▶ TRY IT: The answer must consist of every line in the records that contains the word "execution".

▶ DATASET RECORDS:
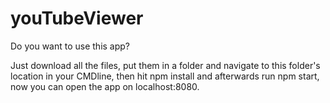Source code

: # youTubeViewer
Do you want to use this app?

Just download all the files, put them in a folder and navigate to this folder's location in your CMDline, then hit npm install and afterwards run npm start, now you can open the app on localhost:8080.
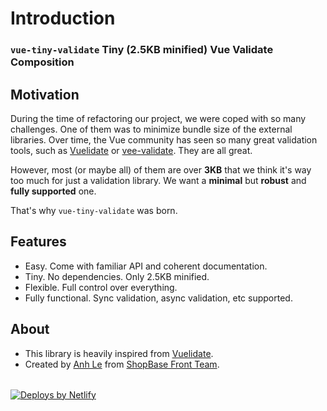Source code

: # Introduction

### `vue-tiny-validate` Tiny (2.5KB minified) Vue Validate Composition

## Motivation

During the time of refactoring our project, we were coped with so many challenges. One of them was to minimize bundle
size of the external libraries. Over time, the Vue community has seen so many great validation tools, such as
[Vuelidate](https://github.com/vuelidate/vuelidate) or [vee-validate](https://github.com/logaretm/vee-validate). They
are all great.

However, most (or maybe all) of them are over **3KB** that we think it's way too much for just a validation library.
We want a **minimal** but **robust** and **fully supported** one.

That's why `vue-tiny-validate` was born.

## Features

- Easy. Come with familiar API and coherent documentation.
- Tiny. No dependencies. Only 2.5KB minified.
- Flexible. Full control over everything.
- Fully functional. Sync validation, async validation, etc supported.

## About

- This library is heavily inspired from [Vuelidate](https://github.com/vuelidate/vuelidate).
- Created by [Anh Le](https://github.com/culee) from [ShopBase Front Team](https://github.com/FrontLabsOfficial).

<a href="https://www.netlify.com" style="margin-top: 2rem; display: block;">
  <img src="https://www.netlify.com/img/global/badges/netlify-color-accent.svg" alt="Deploys by Netlify" />
</a>
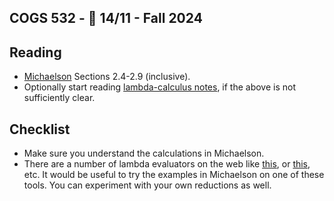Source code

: COGS 532 - :calendar: 14/11 - Fall 2024
---------------------------------------

Reading
-------
* [Michaelson](http://lfcs.ii.metu.edu.tr/port/michaelson-intro-funcprog-with-lambda.pdf) Sections 2.4-2.9 (inclusive). 
* Optionally start reading [lambda-calculus notes](http://lfcs.ii.metu.edu.tr/port/lambda-calculus.pdf), if the above is not sufficiently clear.


Checklist
---------
* Make sure you understand the calculations in Michaelson. 
* There are a number of lambda evaluators on the web like [this](https://www.cl.cam.ac.uk/~rmk35/lambda_calculus/lambda_calculus.html), or [this](https://lambdacalc.io/), etc. It would be useful to try the examples in Michaelson on one of these tools. You can experiment with your own reductions as well.  
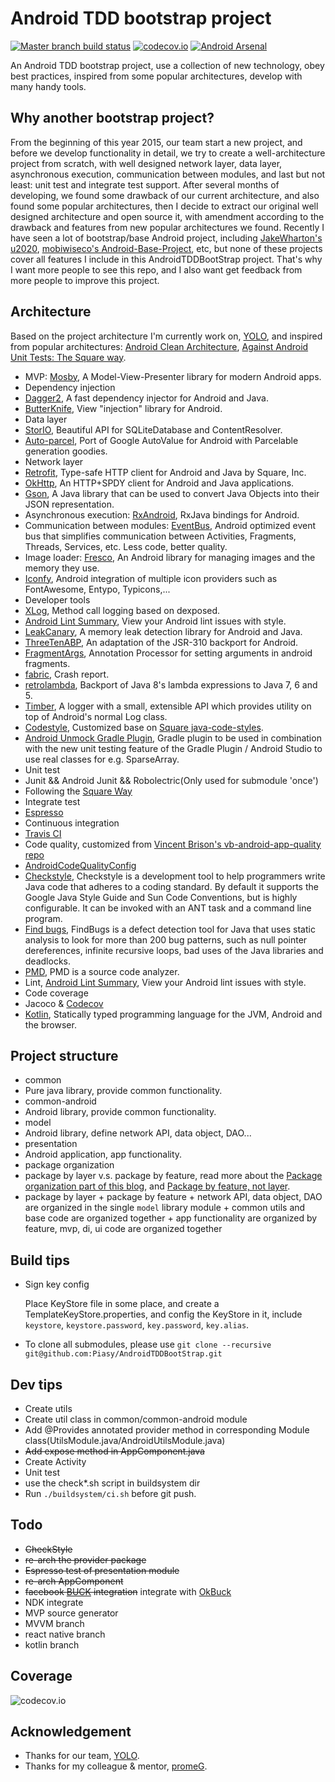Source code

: # Android TDD bootstrap project
[![Master branch build status](https://travis-ci.org/Piasy/AndroidTDDBootStrap.svg?branch=master)](https://travis-ci.org/Piasy/AndroidTDDBootStrap)
[![codecov.io](http://codecov.io/github/Piasy/AndroidTDDBootStrap/coverage.svg?branch=master)](http://codecov.io/github/Piasy/AndroidTDDBootStrap?branch=master) [![Android Arsenal](https://img.shields.io/badge/Android%20Arsenal-AndroidTDDBootStrap-green.svg?style=flat)](https://android-arsenal.com/details/3/2586)  

An Android TDD bootstrap project, use a collection of new technology, obey best practices, inspired from some popular architectures, develop with many handy tools.

## Why another bootstrap project?
From the beginning of this year 2015, our team start a new project, and before we develop functionality in detail, we try to create a well-architecture project from scratch, with well designed network layer, data layer, asynchronous execution, communication between modules, and last but not least: unit test and integrate test support. After several months of developing, we found some drawback of our current architecture, and also found some popular architectures, then I decide to extract our original well designed architecture and open source it, with amendment according to the drawback and features from new popular architectures we found.
Recently I have seen a lot of bootstrap/base Android project, including [JakeWharton's u2020](https://github.com/JakeWharton/u2020), [mobiwiseco's Android-Base-Project](https://github.com/mobiwiseco/Android-Base-Project), etc, but none of these projects cover all features I include in this AndroidTDDBootStrap project. That's why I want more people to see this repo, and I also want get feedback from more people to improve this project.

## Architecture
Based on the project architecture I'm currently work on, [YOLO](https://www.yoloyolo.tv/), and inspired from popular architectures: [Android Clean Architecture](https://github.com/android10/Android-CleanArchitecture), [Against Android Unit Tests: The Square way](http://www.philosophicalhacker.com/2015/04/10/against-android-unit-tests/).
+  MVP: [Mosby](https://github.com/sockeqwe/mosby), A Model-View-Presenter library for modern Android apps.
+  Dependency injection
  +  [Dagger2](https://github.com/google/dagger), A fast dependency injector for Android and Java.
  +  [ButterKnife](https://github.com/JakeWharton/butterknife), View "injection" library for Android.
+  Data layer
  +  [StorIO](https://github.com/pushtorefresh/storio), Beautiful API for SQLiteDatabase and ContentResolver.
  +  [Auto-parcel](https://github.com/frankiesardo/auto-parcel), Port of Google AutoValue for Android with Parcelable generation goodies.
+  Network layer
  +  [Retrofit](http://square.github.io/retrofit/), Type-safe HTTP client for Android and Java by Square, Inc.
  +  [OkHttp](http://square.github.io/okhttp/), An HTTP+SPDY client for Android and Java applications.
  +  [Gson](https://github.com/google/gson), A Java library that can be used to convert Java Objects into their JSON representation.
+  Asynchronous execution:  [RxAndroid](https://github.com/ReactiveX/RxAndroid), RxJava bindings for Android.
+  Communication between modules: [EventBus](https://github.com/greenrobot/EventBus), Android optimized event bus that simplifies communication between Activities, Fragments, Threads, Services, etc. Less code, better quality.
+  Image loader: [Fresco](https://github.com/facebook/fresco), An Android library for managing images and the memory they use.
+  [Iconfy](https://github.com/JoanZapata/android-iconify), Android integration of multiple icon providers such as FontAwesome, Entypo, Typicons,...
+  Developer tools
  +  [XLog](https://github.com/promeG/XLog), Method call logging based on dexposed.
  +  [Android Lint Summary](https://github.com/passy/android-lint-summary), View your Android lint issues with style.
  +  [LeakCanary](https://github.com/square/leakcanary), A memory leak detection library for Android and Java.
  +  [ThreeTenABP](https://github.com/JakeWharton/ThreeTenABP), An adaptation of the JSR-310 backport for Android.
  +  [FragmentArgs](https://github.com/sockeqwe/fragmentargs), Annotation Processor for setting arguments in android fragments.
  +  [fabric](https://get.fabric.io/), Crash report.
  +  [retrolambda](https://github.com/orfjackal/retrolambda), Backport of Java 8's lambda expressions to Java 7, 6 and 5.
  +  [Timber](https://github.com/JakeWharton/timber), A logger with a small, extensible API which provides utility on top of Android's normal Log class.
  +  [Codestyle](https://github.com/Piasy/java-code-styles), Customized base on [Square java-code-styles](https://github.com/square/java-code-styles).
  +  [Android Unmock Gradle Plugin](https://github.com/bjoernQ/unmock-plugin), Gradle plugin to be used in combination with the new unit testing feature of the Gradle Plugin / Android Studio to use real classes for e.g. SparseArray.
+  Unit test
  +  Junit && Android Junit && Robolectric(Only used for submodule 'once')
  +  Following the [Square Way](http://www.philosophicalhacker.com/2015/04/10/against-android-unit-tests/)
+  Integrate test
  +  [Espresso](https://code.google.com/p/android-test-kit/)
+  Continuous integration
  +  [Travis CI](https://travis-ci.org/)
+  Code quality, customized from [Vincent Brison's vb-android-app-quality repo](https://github.com/vincentbrison/vb-android-app-quality)
  +  [AndroidCodeQualityConfig](https://github.com/Piasy/AndroidCodeQualityConfig)
  +  [Checkstyle](https://github.com/checkstyle/checkstyle), Checkstyle is a development tool to help programmers write Java code that adheres to a coding standard. By default it supports the Google Java Style Guide and Sun Code Conventions, but is highly configurable. It can be invoked with an ANT task and a command line program.
  +  [Find bugs](https://github.com/findbugsproject/findbugs), FindBugs is a defect detection tool for Java that uses static analysis to look for more than 200 bug patterns, such as null pointer dereferences, infinite recursive loops, bad uses of the Java libraries and deadlocks.
  +  [PMD](https://github.com/pmd/pmd), PMD is a source code analyzer.
  +  Lint, [Android Lint Summary](https://github.com/passy/android-lint-summary), View your Android lint issues with style.
+  Code coverage
  +  Jacoco & [Codecov](https://codecov.io)
+  [Kotlin](http://kotlinlang.org/), Statically typed programming language for the JVM, Android and the browser.

## Project structure
+  common
  +  Pure java library, provide common functionality.
+  common-android
  +  Android library, provide common functionality.
+  model
  +  Android library, define network API, data object, DAO...
+  presentation
  +  Android application, app functionality.
+  package organization
  +  package by layer v.s. package by feature, read more about the [Package organization part of this blog](http://fernandocejas.com/2015/07/18/architecting-android-the-evolution/), and [Package by feature, not layer](http://www.javapractices.com/topic/TopicAction.do?Id=205).
  +  package by layer + package by feature
    +  network API, data object, DAO are organized in the single `model` library module
    +  common utils and base code are organized together
    +  app functionality are organized by feature, mvp, di, ui code are organized together

## Build tips
+  Sign key config

    Place KeyStore file in some place, and create a TemplateKeyStore.properties, and config the KeyStore in it, include `keystore`, `keystore.password`, `key.password`, `key.alias`.
+  To clone all submodules, please use `git clone --recursive git@github.com:Piasy/AndroidTDDBootStrap.git`  

## Dev tips
+  Create utils
  +  Create util class in common/common-android module
  +  Add @Provides annotated provider method in corresponding Module class(UtilsModule.java/AndroidUtilsModule.java)
  +  ~~Add expose method in AppComponent.java~~
+  Create Activity
+  Unit test
  +  use the check*.sh script in buildsystem dir
+  Run `./buildsystem/ci.sh` before git push.

## Todo
+  ~~CheckStyle~~
+  ~~re-arch the provider package~~
+  ~~Espresso test of presentation module~~
+  ~~re-arch AppComponent~~
+  ~~facebook [BUCK](http://buckbuild.com) integration~~ integrate with [OkBuck](https://github.com/Piasy/OkBuck)
+  NDK integrate
+  MVP source generator
+  MVVM branch
+  react native branch
+  kotlin branch

## Coverage
![codecov.io](http://codecov.io/github/Piasy/AndroidTDDBootStrap/branch.svg?branch=master)

## Acknowledgement
+  Thanks for our team, [YOLO](https://www.yoloyolo.tv/).
+  Thanks for my colleague & mentor, [promeG](https://github.com/promeG/).
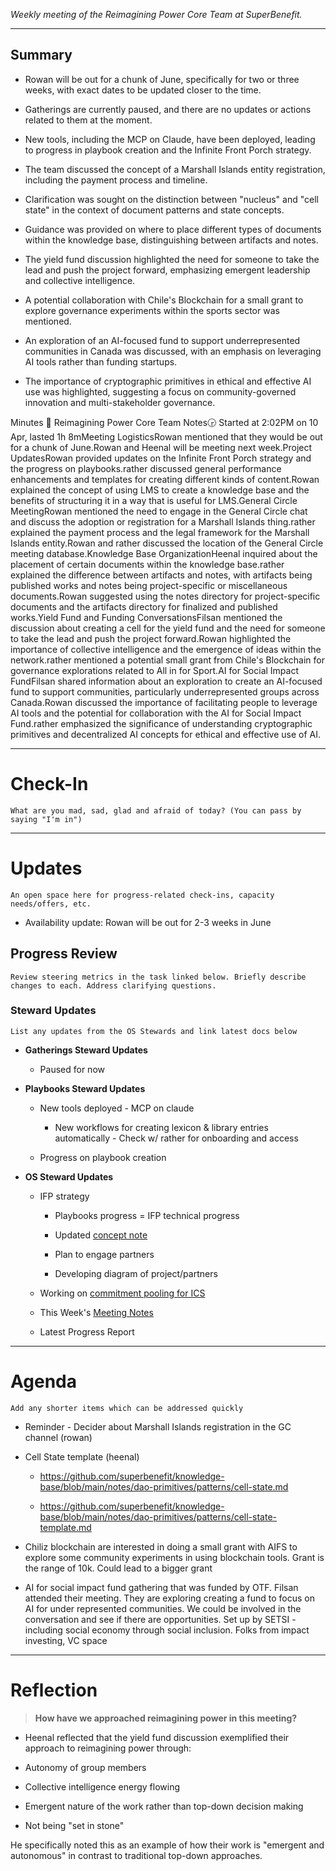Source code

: _Weekly meeting of the Reimagining Power Core Team at SuperBenefit._

---

## Summary

- Rowan will be out for a chunk of June, specifically for two or three weeks, with exact dates to be updated closer to the time.

- Gatherings are currently paused, and there are no updates or actions related to them at the moment.

- New tools, including the MCP on Claude, have been deployed, leading to progress in playbook creation and the Infinite Front Porch strategy.

- The team discussed the concept of a Marshall Islands entity registration, including the payment process and timeline.

- Clarification was sought on the distinction between "nucleus" and "cell state" in the context of document patterns and state concepts.

- Guidance was provided on where to place different types of documents within the knowledge base, distinguishing between artifacts and notes.

- The yield fund discussion highlighted the need for someone to take the lead and push the project forward, emphasizing emergent leadership and collective intelligence.

- A potential collaboration with Chile's Blockchain for a small grant to explore governance experiments within the sports sector was mentioned.

- An exploration of an AI-focused fund to support underrepresented communities in Canada was discussed, with an emphasis on leveraging AI tools rather than funding startups.

- The importance of cryptographic primitives in ethical and effective AI use was highlighted, suggesting a focus on community-governed innovation and multi-stakeholder governance.

Minutes 📝 Reimagining Power Core Team Notes🕞 Started at 2:02PM on 10 Apr, lasted 1h 8mMeeting LogisticsRowan mentioned that they would be out for a chunk of June.Rowan and Heenal will be meeting next week.Project UpdatesRowan provided updates on the Infinite Front Porch strategy and the progress on playbooks.rather discussed general performance enhancements and templates for creating different kinds of content.Rowan explained the concept of using LMS to create a knowledge base and the benefits of structuring it in a way that is useful for LMS.General Circle MeetingRowan mentioned the need to engage in the General Circle chat and discuss the adoption or registration for a Marshall Islands thing.rather explained the payment process and the legal framework for the Marshall Islands entity.Rowan and rather discussed the location of the General Circle meeting database.Knowledge Base OrganizationHeenal inquired about the placement of certain documents within the knowledge base.rather explained the difference between artifacts and notes, with artifacts being published works and notes being project-specific or miscellaneous documents.Rowan suggested using the notes directory for project-specific documents and the artifacts directory for finalized and published works.Yield Fund and Funding ConversationsFilsan mentioned the discussion about creating a cell for the yield fund and the need for someone to take the lead and push the project forward.Rowan highlighted the importance of collective intelligence and the emergence of ideas within the network.rather mentioned a potential small grant from Chile's Blockchain for governance explorations related to All in for Sport.AI for Social Impact FundFilsan shared information about an exploration to create an AI-focused fund to support communities, particularly underrepresented groups across Canada.Rowan discussed the importance of facilitating people to leverage AI tools and the potential for collaboration with the AI for Social Impact Fund.rather emphasized the significance of understanding cryptographic primitives and decentralized AI concepts for ethical and effective use of AI.

---

# Check-In

`What are you mad, sad, glad and afraid of today? (You can pass by saying "I'm in")`

---

# Updates

`An open space here for progress-related check-ins, capacity needs/offers, etc.`

- Availability update: Rowan will be out for 2-3 weeks in June

## Progress Review

`Review steering metrics in the task linked below. Briefly describe changes to each. Address clarifying questions.`

   

### 

### Steward Updates

`List any updates from the OS Stewards and link latest docs below`

- **Gatherings Steward Updates**

  - Paused for now

- **Playbooks Steward Updates**

  - New tools deployed - MCP on claude

    - New workflows for creating lexicon & library entries automatically - Check w/ rather for onboarding and access

  - Progress on playbook creation 

- **OS Steward Updates**

  - IFP strategy

    - Playbooks progress = IFP technical progress

    - Updated [concept note](https://app.charmverse.io/superbenefit/infinite-front-porch-concept-note-8671287658579254) 

    - Plan to engage partners

    - Developing diagram of project/partners

  - Working on [commitment pooling for ICS](https://coda.io/d/Community-Connection-Co-Learning_dZ3QHJvGRH5/CCC-CP_suUxXxIB#\_lunI119b)

  - This Week's [Meeting Notes](https://app.charmverse.io/superbenefit/os-stewards-meeting-34-8-4-25-2228372531513212)

  - Latest Progress Report

---

# Agenda

`Add any shorter items which can be addressed quickly`

- Reminder - Decider about Marshall Islands registration in the GC channel (rowan)

- Cell State template (heenal)

  - https://github.com/superbenefit/knowledge-base/blob/main/notes/dao-primitives/patterns/cell-state.md

  - https://github.com/superbenefit/knowledge-base/blob/main/notes/dao-primitives/patterns/cell-state-template.md

- Chiliz blockchain are interested in doing a small grant with AIFS to explore some community experiments in using blockchain tools. Grant is the range of 10k. Could lead to a bigger grant

- AI for social impact fund gathering that was funded by OTF. Filsan attended their meeting. They are exploring creating a fund to focus on AI for under represented communities. We could be involved in the conversation and see if there are opportunities. Set up by SETSI -  including social economy through social inclusion. Folks from impact investing, VC space 

---

# Reflection 

> **How have we approached reimagining power in this meeting?**

- Heenal reflected that the yield fund discussion exemplified their approach to reimagining power through:

- Autonomy of group members

- Collective intelligence energy flowing

- Emergent nature of the work rather than top-down decision making

- Not being "set in stone"

He specifically noted this as an example of how their work is "emergent and autonomous" in contrast to traditional top-down approaches.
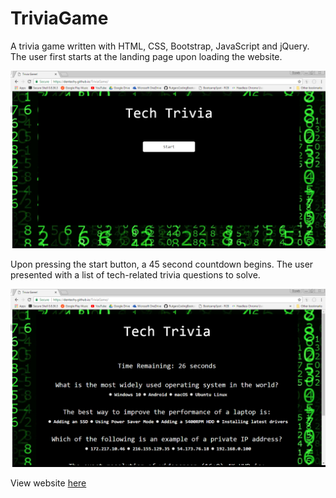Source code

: # TriviaGame
A trivia game written with HTML, CSS, Bootstrap, JavaScript and jQuery. The user first starts at the landing page upon loading the website.

![Tech-Trivia](/assets/images/tech-trivia.PNG)

Upon pressing the start button, a 45 second countdown begins. The user presented with a list of tech-related trivia questions to solve. 

![Tech-Trivia2](/assets/images/tech-trivia2.PNG)

View website [here](https://dentechy.github.io/TriviaGame/)
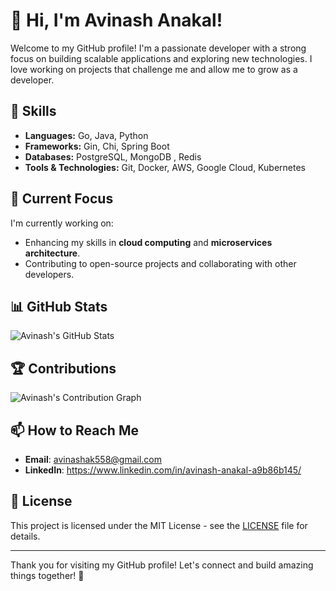 # 👋 Hi, I'm Avinash Anakal!

Welcome to my GitHub profile! I'm a passionate developer with a strong focus on building scalable applications and exploring new technologies. I love working on projects that challenge me and allow me to grow as a developer.

## 🚀 Skills
- **Languages:** Go, Java, Python
- **Frameworks:** Gin, Chi, Spring Boot
- **Databases:** PostgreSQL, MongoDB , Redis
- **Tools & Technologies:** Git, Docker, AWS, Google Cloud, Kubernetes

## 🌱 Current Focus
I'm currently working on:
- Enhancing my skills in **cloud computing** and **microservices architecture**.
- Contributing to open-source projects and collaborating with other developers.

## 📊 GitHub Stats
![Avinash's GitHub Stats](https://github-readme-stats.vercel.app/api?username=Avinashanakal&show_icons=true&hide_border=true&count_private=true&theme=radical)

## 🏆 Contributions
![Avinash's Contribution Graph](https://activity-graph.herokuapp.com/graph?username=Avinashanakal&theme=react-dark)


## 📫 How to Reach Me
- **Email**: avinashak558@gmail.com
- **LinkedIn**: https://www.linkedin.com/in/avinash-anakal-a9b86b145/


## 📜 License
This project is licensed under the MIT License - see the [LICENSE](LICENSE) file for details.

---

Thank you for visiting my GitHub profile! Let's connect and build amazing things together! 🚀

▶ RESPONSE AREA:
From the beginning of this year 2015, our team start a new project, and before we develop functionality in detail, we try to create a well-architecture project from scratch, with well designed network layer, data layer, asynchronous execution, communication between modules, and last but not least: unit test and integrate test support. After several months of developing, we found some drawback of our current architecture, and also found some popular architectures, then I decide to extract our original well designed architecture and open source it, with amendment according to the drawback and features from new popular architectures we found.
+  Asynchronous execution:  [RxAndroid](https://github.com/ReactiveX/RxAndroid), RxJava bindings for Android.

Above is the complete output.